Voice of Real Australia: Think the Summer of the Not-So-Random Apocalypse didn't impact you? Think again

Voice of Real Australia is a regular newsletter from Australian Community Media, which has journalists in every state and territory. Sign up here to get it by email, or here to forward it to a friend. Today's newsletter is written by ACM digital news editor Janine Graham.

Think you might have "survivor guilt"? Photo: Shutterstock

Think you might have "survivor guilt"? Photo: Shutterstock

How are you? No, really - how are you?

Let's cast aside the usual day-to-day small talk and social norms when we ask someone by rote and ignore the answer. Let's get real about this.

Why now? Because everything right now feels so damn abnormal.

Barely a day of 2020 has gone by without Australians having to face up to something completely out of the box.

Fire. Rain. Dust. Hail. Presumably, pestilence is next and with the most serious outbreak of desert locusts in 25 years spreading across east Africa right now, well, errr, let's not even go there.

Regardless of your first-hand involvement in any of the above events, there's something else gnawing away - and it seems like it's just not me.

I've been "involved" but largely untouched by the Summer of the Not-So-Random Apocalypse. And I feel bad about it.

Yes, my neck of the woods had its own fire crisis early in the piece but I'm not alone in thinking, by comparison to so many, we got off lightly.

Of course, this is nonsense - utter nonsense. There was a tragic death, there was loss on a heartbreaking scale and there will continue to be hardship for an inordinate amount of time.

Suzie West lost her home in bushfires on the NSW Mid-North Coast in November. BlazeAid is helping her rebuild.

Suzie West lost her home in bushfires on the NSW Mid-North Coast in November. BlazeAid is helping her rebuild.

Yet when a friend admitted to getting teary at scenes from Mallacoota and the NSW South Coast and losing it when Kangaroo Island virtually exploded, I got it.

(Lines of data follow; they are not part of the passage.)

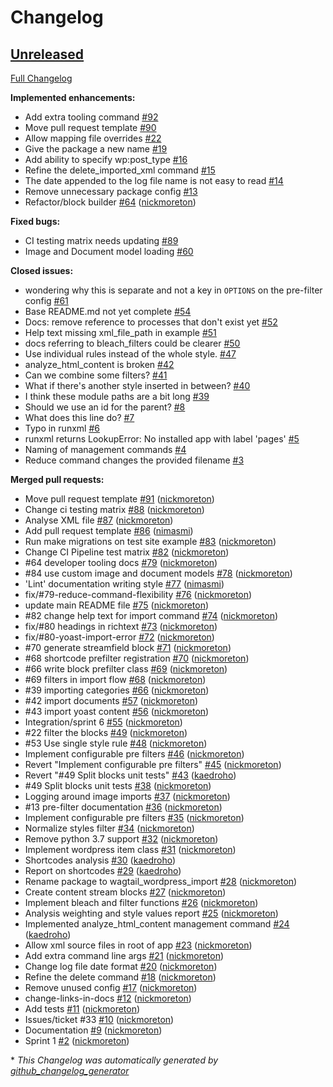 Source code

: # Changelog

## [Unreleased](https://github.com/torchbox/wagtail-wordpress-import/tree/HEAD)

[Full Changelog](https://github.com/torchbox/wagtail-wordpress-import/compare/885bd32522e3742bf17d8a284056aebf21a86aad...HEAD)

**Implemented enhancements:**

- Add extra tooling command [\#92](https://github.com/torchbox/wagtail-wordpress-import/issues/92)
- Move pull request template [\#90](https://github.com/torchbox/wagtail-wordpress-import/issues/90)
- Allow mapping file overrides [\#22](https://github.com/torchbox/wagtail-wordpress-import/issues/22)
- Give the package a new name [\#19](https://github.com/torchbox/wagtail-wordpress-import/issues/19)
- Add ability to specify wp:post\_type [\#16](https://github.com/torchbox/wagtail-wordpress-import/issues/16)
- Refine the delete\_imported\_xml command [\#15](https://github.com/torchbox/wagtail-wordpress-import/issues/15)
- The date appended to the log file name is not easy to read [\#14](https://github.com/torchbox/wagtail-wordpress-import/issues/14)
- Remove unnecessary package config [\#13](https://github.com/torchbox/wagtail-wordpress-import/issues/13)
- Refactor/block builder [\#64](https://github.com/torchbox/wagtail-wordpress-import/pull/64) ([nickmoreton](https://github.com/nickmoreton))

**Fixed bugs:**

- CI testing matrix needs updating [\#89](https://github.com/torchbox/wagtail-wordpress-import/issues/89)
- Image and Document model loading [\#60](https://github.com/torchbox/wagtail-wordpress-import/issues/60)

**Closed issues:**

- wondering why this is separate and not a key in ``OPTIONS`` on the pre-filter config [\#61](https://github.com/torchbox/wagtail-wordpress-import/issues/61)
- Base README.md not yet complete [\#54](https://github.com/torchbox/wagtail-wordpress-import/issues/54)
- Docs: remove reference to processes that don't exist yet [\#52](https://github.com/torchbox/wagtail-wordpress-import/issues/52)
- Help text missing xml\_file\_path in example [\#51](https://github.com/torchbox/wagtail-wordpress-import/issues/51)
- docs referring to bleach\_filters could be clearer [\#50](https://github.com/torchbox/wagtail-wordpress-import/issues/50)
- Use individual rules instead of the whole style. [\#47](https://github.com/torchbox/wagtail-wordpress-import/issues/47)
- analyze\_html\_content is broken [\#42](https://github.com/torchbox/wagtail-wordpress-import/issues/42)
- Can we combine some filters? [\#41](https://github.com/torchbox/wagtail-wordpress-import/issues/41)
- What if there's another style inserted in between? [\#40](https://github.com/torchbox/wagtail-wordpress-import/issues/40)
- I think these module paths are a bit long [\#39](https://github.com/torchbox/wagtail-wordpress-import/issues/39)
- Should we use an id for the parent? [\#8](https://github.com/torchbox/wagtail-wordpress-import/issues/8)
- What does this line do? [\#7](https://github.com/torchbox/wagtail-wordpress-import/issues/7)
- Typo in runxml [\#6](https://github.com/torchbox/wagtail-wordpress-import/issues/6)
- runxml returns LookupError: No installed app with label 'pages' [\#5](https://github.com/torchbox/wagtail-wordpress-import/issues/5)
- Naming of management commands [\#4](https://github.com/torchbox/wagtail-wordpress-import/issues/4)
- Reduce command changes the provided filename [\#3](https://github.com/torchbox/wagtail-wordpress-import/issues/3)

**Merged pull requests:**

- Move pull request template [\#91](https://github.com/torchbox/wagtail-wordpress-import/pull/91) ([nickmoreton](https://github.com/nickmoreton))
- Change ci testing matrix [\#88](https://github.com/torchbox/wagtail-wordpress-import/pull/88) ([nickmoreton](https://github.com/nickmoreton))
- Analyse XML file [\#87](https://github.com/torchbox/wagtail-wordpress-import/pull/87) ([nickmoreton](https://github.com/nickmoreton))
- Add pull request template [\#86](https://github.com/torchbox/wagtail-wordpress-import/pull/86) ([nimasmi](https://github.com/nimasmi))
- Run make migrations on test site example [\#83](https://github.com/torchbox/wagtail-wordpress-import/pull/83) ([nickmoreton](https://github.com/nickmoreton))
- Change CI Pipeline test matrix [\#82](https://github.com/torchbox/wagtail-wordpress-import/pull/82) ([nickmoreton](https://github.com/nickmoreton))
- \#64 developer tooling docs [\#79](https://github.com/torchbox/wagtail-wordpress-import/pull/79) ([nickmoreton](https://github.com/nickmoreton))
- \#84 use custom image and document models [\#78](https://github.com/torchbox/wagtail-wordpress-import/pull/78) ([nickmoreton](https://github.com/nickmoreton))
- 'Lint' documentation writing style [\#77](https://github.com/torchbox/wagtail-wordpress-import/pull/77) ([nimasmi](https://github.com/nimasmi))
- fix/\#79-reduce-command-flexibility [\#76](https://github.com/torchbox/wagtail-wordpress-import/pull/76) ([nickmoreton](https://github.com/nickmoreton))
- update main README file [\#75](https://github.com/torchbox/wagtail-wordpress-import/pull/75) ([nickmoreton](https://github.com/nickmoreton))
- \#82 change help text for import command [\#74](https://github.com/torchbox/wagtail-wordpress-import/pull/74) ([nickmoreton](https://github.com/nickmoreton))
- fix/\#80 headings in richtext [\#73](https://github.com/torchbox/wagtail-wordpress-import/pull/73) ([nickmoreton](https://github.com/nickmoreton))
- fix/\#80-yoast-import-error [\#72](https://github.com/torchbox/wagtail-wordpress-import/pull/72) ([nickmoreton](https://github.com/nickmoreton))
- \#70 generate streamfield block [\#71](https://github.com/torchbox/wagtail-wordpress-import/pull/71) ([nickmoreton](https://github.com/nickmoreton))
- \#68 shortcode prefilter registration [\#70](https://github.com/torchbox/wagtail-wordpress-import/pull/70) ([nickmoreton](https://github.com/nickmoreton))
- \#66 write block prefilter class [\#69](https://github.com/torchbox/wagtail-wordpress-import/pull/69) ([nickmoreton](https://github.com/nickmoreton))
- \#69 filters in import flow [\#68](https://github.com/torchbox/wagtail-wordpress-import/pull/68) ([nickmoreton](https://github.com/nickmoreton))
- \#39 importing categories [\#66](https://github.com/torchbox/wagtail-wordpress-import/pull/66) ([nickmoreton](https://github.com/nickmoreton))
- \#42 import documents [\#57](https://github.com/torchbox/wagtail-wordpress-import/pull/57) ([nickmoreton](https://github.com/nickmoreton))
- \#43 import yoast content [\#56](https://github.com/torchbox/wagtail-wordpress-import/pull/56) ([nickmoreton](https://github.com/nickmoreton))
- Integration/sprint 6 [\#55](https://github.com/torchbox/wagtail-wordpress-import/pull/55) ([nickmoreton](https://github.com/nickmoreton))
- \#22 filter the blocks [\#49](https://github.com/torchbox/wagtail-wordpress-import/pull/49) ([nickmoreton](https://github.com/nickmoreton))
- \#53 Use single style rule [\#48](https://github.com/torchbox/wagtail-wordpress-import/pull/48) ([nickmoreton](https://github.com/nickmoreton))
- Implement configurable pre filters [\#46](https://github.com/torchbox/wagtail-wordpress-import/pull/46) ([nickmoreton](https://github.com/nickmoreton))
- Revert "Implement configurable pre filters" [\#45](https://github.com/torchbox/wagtail-wordpress-import/pull/45) ([nickmoreton](https://github.com/nickmoreton))
- Revert "\#49 Split blocks unit tests" [\#43](https://github.com/torchbox/wagtail-wordpress-import/pull/43) ([kaedroho](https://github.com/kaedroho))
- \#49 Split blocks unit tests [\#38](https://github.com/torchbox/wagtail-wordpress-import/pull/38) ([nickmoreton](https://github.com/nickmoreton))
- Logging around image imports [\#37](https://github.com/torchbox/wagtail-wordpress-import/pull/37) ([nickmoreton](https://github.com/nickmoreton))
- \#13 pre-filter documentation [\#36](https://github.com/torchbox/wagtail-wordpress-import/pull/36) ([nickmoreton](https://github.com/nickmoreton))
- Implement configurable pre filters [\#35](https://github.com/torchbox/wagtail-wordpress-import/pull/35) ([nickmoreton](https://github.com/nickmoreton))
- Normalize styles filter [\#34](https://github.com/torchbox/wagtail-wordpress-import/pull/34) ([nickmoreton](https://github.com/nickmoreton))
- Remove python 3.7 support [\#32](https://github.com/torchbox/wagtail-wordpress-import/pull/32) ([nickmoreton](https://github.com/nickmoreton))
- Implement wordpress item class [\#31](https://github.com/torchbox/wagtail-wordpress-import/pull/31) ([nickmoreton](https://github.com/nickmoreton))
- Shortcodes analysis [\#30](https://github.com/torchbox/wagtail-wordpress-import/pull/30) ([kaedroho](https://github.com/kaedroho))
- Report on shortcodes [\#29](https://github.com/torchbox/wagtail-wordpress-import/pull/29) ([kaedroho](https://github.com/kaedroho))
- Rename package to wagtail\_wordpress\_import [\#28](https://github.com/torchbox/wagtail-wordpress-import/pull/28) ([nickmoreton](https://github.com/nickmoreton))
- Create content stream blocks [\#27](https://github.com/torchbox/wagtail-wordpress-import/pull/27) ([nickmoreton](https://github.com/nickmoreton))
- Implement bleach and filter functions [\#26](https://github.com/torchbox/wagtail-wordpress-import/pull/26) ([nickmoreton](https://github.com/nickmoreton))
- Analysis weighting and style values report [\#25](https://github.com/torchbox/wagtail-wordpress-import/pull/25) ([nickmoreton](https://github.com/nickmoreton))
- Implemented analyze\_html\_content management command [\#24](https://github.com/torchbox/wagtail-wordpress-import/pull/24) ([kaedroho](https://github.com/kaedroho))
- Allow xml source files in root of app [\#23](https://github.com/torchbox/wagtail-wordpress-import/pull/23) ([nickmoreton](https://github.com/nickmoreton))
- Add extra command line args [\#21](https://github.com/torchbox/wagtail-wordpress-import/pull/21) ([nickmoreton](https://github.com/nickmoreton))
- Change log file date format [\#20](https://github.com/torchbox/wagtail-wordpress-import/pull/20) ([nickmoreton](https://github.com/nickmoreton))
- Refine the delete command [\#18](https://github.com/torchbox/wagtail-wordpress-import/pull/18) ([nickmoreton](https://github.com/nickmoreton))
- Remove unused config [\#17](https://github.com/torchbox/wagtail-wordpress-import/pull/17) ([nickmoreton](https://github.com/nickmoreton))
- change-links-in-docs [\#12](https://github.com/torchbox/wagtail-wordpress-import/pull/12) ([nickmoreton](https://github.com/nickmoreton))
- Add tests [\#11](https://github.com/torchbox/wagtail-wordpress-import/pull/11) ([nickmoreton](https://github.com/nickmoreton))
- Issues/ticket \#33 [\#10](https://github.com/torchbox/wagtail-wordpress-import/pull/10) ([nickmoreton](https://github.com/nickmoreton))
- Documentation [\#9](https://github.com/torchbox/wagtail-wordpress-import/pull/9) ([nickmoreton](https://github.com/nickmoreton))
- Sprint 1 [\#2](https://github.com/torchbox/wagtail-wordpress-import/pull/2) ([nickmoreton](https://github.com/nickmoreton))



\* *This Changelog was automatically generated by [github_changelog_generator](https://github.com/github-changelog-generator/github-changelog-generator)*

No amount of donating, of collecting scraps of material for people cleverer than me to sew into animal pouches, of signing up to take a more active role in local groups will make it right.

It's survivor guilt.

I've stayed safe while all around me has burnt to a cinder (or been flooded out, covered under a carpet of red dust, hailed into submission).

Or, even worse: I didn't suffer enough.

Consider another friend who, with her partner, faced down an enormous fire for weeks on end. They knew it would arrive and inevitably it did. In her words: "We got out of it OK." Not all her neighbours were so fortunate, many lost everything.

They all expended the same amount of adrenaline and exhausted the same emotional wells. Yet they felt they shouldn't go to the community's recovery barbecue over the weekend, because "there were so many people who are worse off than us".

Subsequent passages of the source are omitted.